Darren Fletcher came in.

"Three to one. This league battle is still very much alive. Atlético Madrid will wake up tomorrow knowing the team behind them has pulled level. They have a game in hand. They will play Cádiz tomorrow and they will be expected to win it. But if you are playing football at the Estadio de la Cerámica or the Estadio Alfredo Di Stéfano or the Estadio José Zorrilla or wherever Atlético are playing, and you know what is behind you, you will feel it. Barcelona have told them something tonight."

He breathed.

"They are not letting up."

...

"WOOOOOOO!"

Araujo was screaming.

He was halfway across the pitch with both arms in the air, the celebration that had started at the final whistle still going, still building, the specific extended release of a centre-back who had cleared two shots off the line and headed away six corners and was now allowed to express what he had been holding in for ninety minutes.

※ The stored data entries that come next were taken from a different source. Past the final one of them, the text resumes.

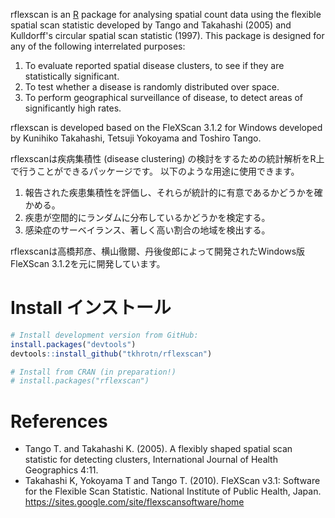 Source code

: rflexscan is an [R](https://www.r-project.org/) package for analysing spatial count data using the flexible spatial scan statistic developed by Tango and Takahashi (2005) and Kulldorff's circular spatial scan statistic (1997).
This package is designed for any of the following interrelated purposes:

1. To evaluate reported spatial disease clusters, to see if they are statistically significant.
2. To test whether a disease is randomly distributed over space.
3. To perform geographical surveillance of disease, to detect areas of significantly high rates.

rflexscan is developed based on the FleXScan 3.1.2 for Windows developed by Kunihiko Takahashi, Tetsuji Yokoyama and Toshiro Tango.


rflexscanは疾病集積性 (disease clustering) の検討をするための統計解析をR上で行うことができるパッケージです。
以下のような用途に使用できます。

1. 報告された疾患集積性を評価し、それらが統計的に有意であるかどうかを確かめる。
2. 疾患が空間的にランダムに分布しているかどうかを検定する。
3. 感染症のサーベイランス、著しく高い割合の地域を検出する。

rflexscanは高橋邦彦、横山徹爾、丹後俊郎によって開発されたWindows版FleXScan 3.1.2を元に開発しています。

# Install インストール
```r
# Install development version from GitHub:
install.packages("devtools")
devtools::install_github("tkhrotn/rflexscan")

# Install from CRAN (in preparation!)
# install.packages("rflexscan")
```


# References
 * Tango T. and Takahashi K. (2005). A flexibly shaped spatial scan statistic for detecting clusters, International Journal of Health Geographics 4:11.
 * Takahashi K, Yokoyama T and Tango T. (2010). FleXScan v3.1: Software for the Flexible Scan Statistic. National Institute of Public Health, Japan.
   <https://sites.google.com/site/flexscansoftware/home>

Mateo was standing near the centre circle laughing.

Busquets jogged over to him with his arms up, the small joke flex, both biceps presented in the universal gym-bro pose. Mateo did the flex back. They both laughed. Piqué arrived. Alba arrived. The Barcelona players cluster forming the way clusters formed when professional men had finished their job and were briefly allowed to be the boys they had once been on training pitches together.

Across the pitch, the Real Sociedad players were walking toward their tunnel. Their heads were down. The walk had the small post-defeat gait of a team that had given everything and had still lost.

Alguacil was waiting for them on the touchline.

He met each one of them as they came in. A hand on the shoulder. A nod. A few words, audible only to the player who received them. He told one of them he was proud. He told another the season was not over. He told a third that the work they had put in tonight had shown. His assistants were doing the same beside him, the staff distributing the small specific kindnesses that lost matches required.

The cameras moved past him.

Back to the pitch.

"Dudeeeeee."

Pedri was walking toward Mateo from the bench.

Mateo had just stepped out of the cluster of Piqué, Araujo, Alba and the others, the boys still rubbing each other's heads, still laughing about something Araujo had said. He saw Pedri coming.

He spread both his arms.

"Dudeeeee."

They met in the middle.

The handshake was the one they had been doing since the third week Pedri had been at Barcelona. A clap of their right hands together. A high-five that closed into a brief finger lock. A pull into a light shoulder bump. Then a step back. Then the snap of their fingers together at the same time.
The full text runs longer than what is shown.